- [What is expected]: Look through the listing below for the string "implementation". Show each line where it occurs.

- [Extracted entries]:
* * * *
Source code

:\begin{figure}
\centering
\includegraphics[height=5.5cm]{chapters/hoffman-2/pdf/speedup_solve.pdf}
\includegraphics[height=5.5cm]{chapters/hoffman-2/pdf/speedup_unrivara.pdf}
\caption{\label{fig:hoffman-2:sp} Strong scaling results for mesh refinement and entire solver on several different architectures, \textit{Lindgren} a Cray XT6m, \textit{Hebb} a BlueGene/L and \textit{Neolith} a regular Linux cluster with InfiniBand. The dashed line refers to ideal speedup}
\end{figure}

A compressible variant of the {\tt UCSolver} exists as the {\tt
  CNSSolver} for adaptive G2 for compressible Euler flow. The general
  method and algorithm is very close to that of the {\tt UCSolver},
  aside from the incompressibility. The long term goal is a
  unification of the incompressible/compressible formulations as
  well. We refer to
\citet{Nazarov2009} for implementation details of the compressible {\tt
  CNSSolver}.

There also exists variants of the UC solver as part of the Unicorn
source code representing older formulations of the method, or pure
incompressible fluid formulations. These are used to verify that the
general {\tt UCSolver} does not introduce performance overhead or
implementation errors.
* * * *
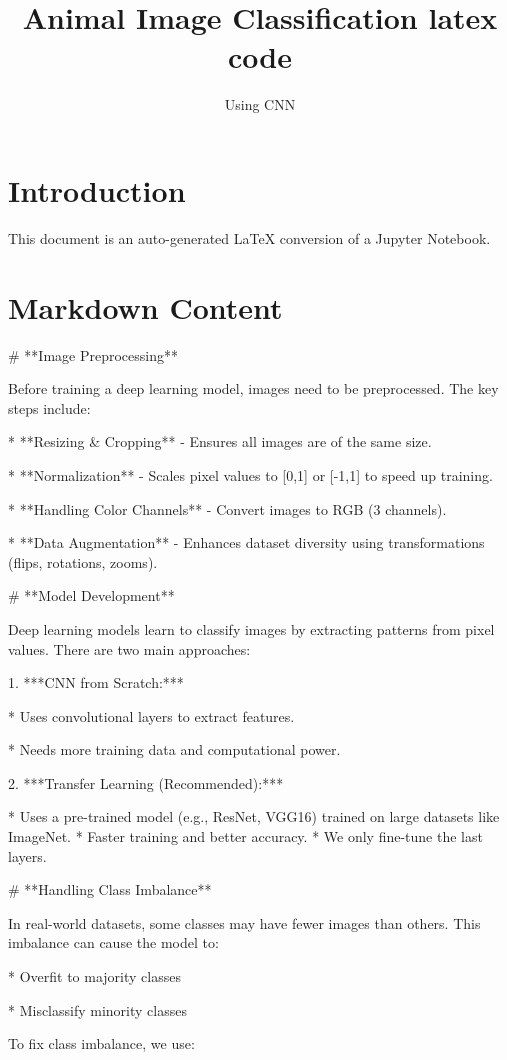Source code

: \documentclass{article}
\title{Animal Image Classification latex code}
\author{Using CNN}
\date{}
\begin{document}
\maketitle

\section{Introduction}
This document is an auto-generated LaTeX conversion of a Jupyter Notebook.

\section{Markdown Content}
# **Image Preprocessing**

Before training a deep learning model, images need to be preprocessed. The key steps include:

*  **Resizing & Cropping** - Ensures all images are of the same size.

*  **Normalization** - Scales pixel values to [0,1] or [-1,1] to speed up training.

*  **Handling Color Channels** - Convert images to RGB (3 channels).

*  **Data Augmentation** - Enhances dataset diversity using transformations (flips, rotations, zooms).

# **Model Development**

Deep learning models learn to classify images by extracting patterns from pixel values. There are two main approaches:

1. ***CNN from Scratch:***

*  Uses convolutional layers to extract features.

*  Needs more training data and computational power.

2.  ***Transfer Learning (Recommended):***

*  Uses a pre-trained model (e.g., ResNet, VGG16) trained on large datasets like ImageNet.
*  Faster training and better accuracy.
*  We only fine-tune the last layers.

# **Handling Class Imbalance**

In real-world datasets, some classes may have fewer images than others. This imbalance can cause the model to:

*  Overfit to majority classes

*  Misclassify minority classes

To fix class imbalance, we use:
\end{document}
* * * *
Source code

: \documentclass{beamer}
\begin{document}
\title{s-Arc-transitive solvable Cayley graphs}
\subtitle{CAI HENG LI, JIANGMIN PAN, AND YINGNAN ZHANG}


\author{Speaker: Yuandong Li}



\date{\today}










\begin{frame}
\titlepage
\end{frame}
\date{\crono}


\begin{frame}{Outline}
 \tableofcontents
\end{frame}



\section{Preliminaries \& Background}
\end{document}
* * * *
- [Task answer]:
\citet{Nazarov2009} for implementation details of the compressible {\tt
implementation errors.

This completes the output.